In december 1944, hartje Hongerwinter, ondernam mijn grootvader vanuit Leiden een hongertocht naar Heerhugowaard. 2½ hongertocht, zou ik eigenlijk moeten schrijven; in totaal een kilometer of 400. Eén keer legde hij het traject af op de fiets, in het gezelschap van zijn buurman, om aardappelen te bestellen. De tweede keer maakte hij de tocht met drie collega’s en een handkar, om ze op te halen.

De oogst bedroeg 4 mud, ofwel 280 kilo; 56 kilo per deelnemend gezin. In het driepersoonshuishouden van mijn moeder, oma en opa betekende dat een voorraad voor 2 of hooguit 3 weken. Oneindig lang kon je die aardappelen vanzelfsprekend ook niet bewaren.

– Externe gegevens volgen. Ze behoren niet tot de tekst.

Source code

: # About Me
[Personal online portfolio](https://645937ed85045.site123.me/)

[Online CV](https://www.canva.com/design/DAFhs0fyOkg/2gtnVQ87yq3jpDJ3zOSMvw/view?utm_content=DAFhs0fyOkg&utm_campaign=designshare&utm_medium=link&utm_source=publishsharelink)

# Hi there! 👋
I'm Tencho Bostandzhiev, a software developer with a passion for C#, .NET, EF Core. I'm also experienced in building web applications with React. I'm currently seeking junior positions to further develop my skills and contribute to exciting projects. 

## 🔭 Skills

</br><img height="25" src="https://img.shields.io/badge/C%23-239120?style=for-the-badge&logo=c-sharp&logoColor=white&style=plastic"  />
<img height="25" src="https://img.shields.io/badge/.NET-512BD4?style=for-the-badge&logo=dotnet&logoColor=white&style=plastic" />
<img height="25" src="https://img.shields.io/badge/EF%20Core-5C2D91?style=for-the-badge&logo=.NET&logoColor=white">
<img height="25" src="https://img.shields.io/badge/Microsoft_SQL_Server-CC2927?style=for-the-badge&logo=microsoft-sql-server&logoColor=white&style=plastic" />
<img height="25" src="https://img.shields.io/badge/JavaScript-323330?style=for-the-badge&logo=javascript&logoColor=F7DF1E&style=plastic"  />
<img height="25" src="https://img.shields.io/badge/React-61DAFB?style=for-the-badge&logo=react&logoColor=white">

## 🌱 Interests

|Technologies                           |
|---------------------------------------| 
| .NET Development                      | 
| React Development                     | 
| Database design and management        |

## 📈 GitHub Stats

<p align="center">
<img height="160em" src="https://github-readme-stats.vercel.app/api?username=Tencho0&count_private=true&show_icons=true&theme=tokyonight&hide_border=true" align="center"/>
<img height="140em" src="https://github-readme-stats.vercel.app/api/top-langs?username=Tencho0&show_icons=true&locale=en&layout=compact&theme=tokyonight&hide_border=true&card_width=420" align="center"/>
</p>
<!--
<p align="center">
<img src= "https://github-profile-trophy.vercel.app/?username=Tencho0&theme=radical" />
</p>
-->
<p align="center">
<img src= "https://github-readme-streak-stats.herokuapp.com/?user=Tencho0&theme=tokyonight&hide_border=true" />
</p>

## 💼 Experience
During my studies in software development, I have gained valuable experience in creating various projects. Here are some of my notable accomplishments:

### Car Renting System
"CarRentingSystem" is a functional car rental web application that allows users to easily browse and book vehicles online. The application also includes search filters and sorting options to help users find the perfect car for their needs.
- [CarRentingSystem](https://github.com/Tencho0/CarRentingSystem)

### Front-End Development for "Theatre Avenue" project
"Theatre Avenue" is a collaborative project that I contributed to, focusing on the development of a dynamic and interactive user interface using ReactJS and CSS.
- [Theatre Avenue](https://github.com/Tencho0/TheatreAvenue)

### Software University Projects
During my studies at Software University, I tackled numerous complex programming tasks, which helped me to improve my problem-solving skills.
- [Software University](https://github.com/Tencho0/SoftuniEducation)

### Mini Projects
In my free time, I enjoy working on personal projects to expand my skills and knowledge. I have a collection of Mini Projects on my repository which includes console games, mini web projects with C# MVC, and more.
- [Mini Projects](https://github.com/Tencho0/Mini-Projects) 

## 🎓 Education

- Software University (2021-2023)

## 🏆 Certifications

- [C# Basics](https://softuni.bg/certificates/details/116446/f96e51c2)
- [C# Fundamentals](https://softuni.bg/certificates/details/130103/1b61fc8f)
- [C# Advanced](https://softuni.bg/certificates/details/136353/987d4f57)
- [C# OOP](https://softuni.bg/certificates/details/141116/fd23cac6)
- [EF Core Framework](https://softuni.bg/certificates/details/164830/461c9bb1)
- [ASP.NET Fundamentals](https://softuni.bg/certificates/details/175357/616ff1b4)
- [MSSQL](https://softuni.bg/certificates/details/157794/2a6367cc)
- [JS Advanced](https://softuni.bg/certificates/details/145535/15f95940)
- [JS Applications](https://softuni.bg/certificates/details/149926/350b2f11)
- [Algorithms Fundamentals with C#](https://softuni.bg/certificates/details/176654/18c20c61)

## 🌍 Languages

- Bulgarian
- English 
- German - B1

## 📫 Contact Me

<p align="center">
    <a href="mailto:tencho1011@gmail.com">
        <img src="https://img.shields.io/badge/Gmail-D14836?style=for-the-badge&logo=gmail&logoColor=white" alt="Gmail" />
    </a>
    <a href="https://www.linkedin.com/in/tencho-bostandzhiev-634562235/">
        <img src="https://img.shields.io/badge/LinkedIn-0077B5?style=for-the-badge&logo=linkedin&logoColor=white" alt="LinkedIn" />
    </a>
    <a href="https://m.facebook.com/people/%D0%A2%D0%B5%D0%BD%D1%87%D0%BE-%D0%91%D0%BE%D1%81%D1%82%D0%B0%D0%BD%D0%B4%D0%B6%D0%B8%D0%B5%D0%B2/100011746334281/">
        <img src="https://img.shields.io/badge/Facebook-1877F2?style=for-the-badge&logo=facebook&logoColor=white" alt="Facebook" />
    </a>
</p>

Tijdens de tweede tocht reed opa (niet erg goed ter been) op zijn fiets voor de troepen uit. Daarbij liet hij zijn kompanen om de beurt ook wel een stukje fietsen, om eens een andere beweging te hebben dan het trekken of duwen van die kar. Bovendien maakte hij op de terugweg een extra slag Uitgeest – Leiden. Die kar vol aardappelen was bezweken, en mijn opa reed ‘even’ op en neer naar Leiden om nog wat eten te halen, en alvast wat aardappelen te brengen - vermoedelijk.

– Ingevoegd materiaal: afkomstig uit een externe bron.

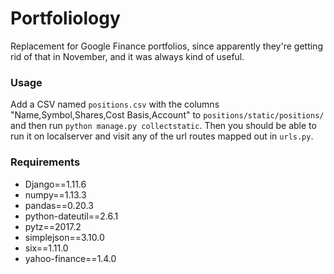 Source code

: # Portfoliology

Replacement for Google Finance portfolios, since apparently they're getting rid of that in November, and it was always kind of useful. 

### Usage
Add a CSV named `positions.csv` with the columns "Name,Symbol,Shares,Cost Basis,Account" to `positions/static/positions/` and then run `python manage.py collectstatic`. Then you should be able to run it on localserver and visit any of the url routes mapped out in `urls.py`.

### Requirements
- Django==1.11.6
- numpy==1.13.3
- pandas==0.20.3
- python-dateutil==2.6.1
- pytz==2017.2
- simplejson==3.10.0
- six==1.11.0
- yahoo-finance==1.4.0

De eerst tocht duurde van dinsdag 5 tot / met donderdag 7 december 1944, de tweede van zondag 10 tot / met vrijdag 15 december. Alles wat ik erover weet, staat al vermeld op de webpagina die ik onlangs publiceerde over mijn grootmoeders hongerwinterdagboek. Daarin staan enkele zeer summiere aantekeningen over de tocht, die ik aanvulde met wat mij mondeling is overgeleverd – bijvoorbeeld het feit dat opa en de buurman sinterklaasavond doorbrachten in een stal in Heerhugowaard, een verhaal dat bij elk sinterklaasfeest wel even werd opgehaald.

Maar dat dan door mijn oma, die het natuurlijk ook maar had van horen zeggen, en niet door mijn opa zelf. Hij sprak niet graag over zaken uit het verleden, ongeacht of die aangenaam waren of niet. ‘Vroeger is nu niet’, luidde zijn adagium.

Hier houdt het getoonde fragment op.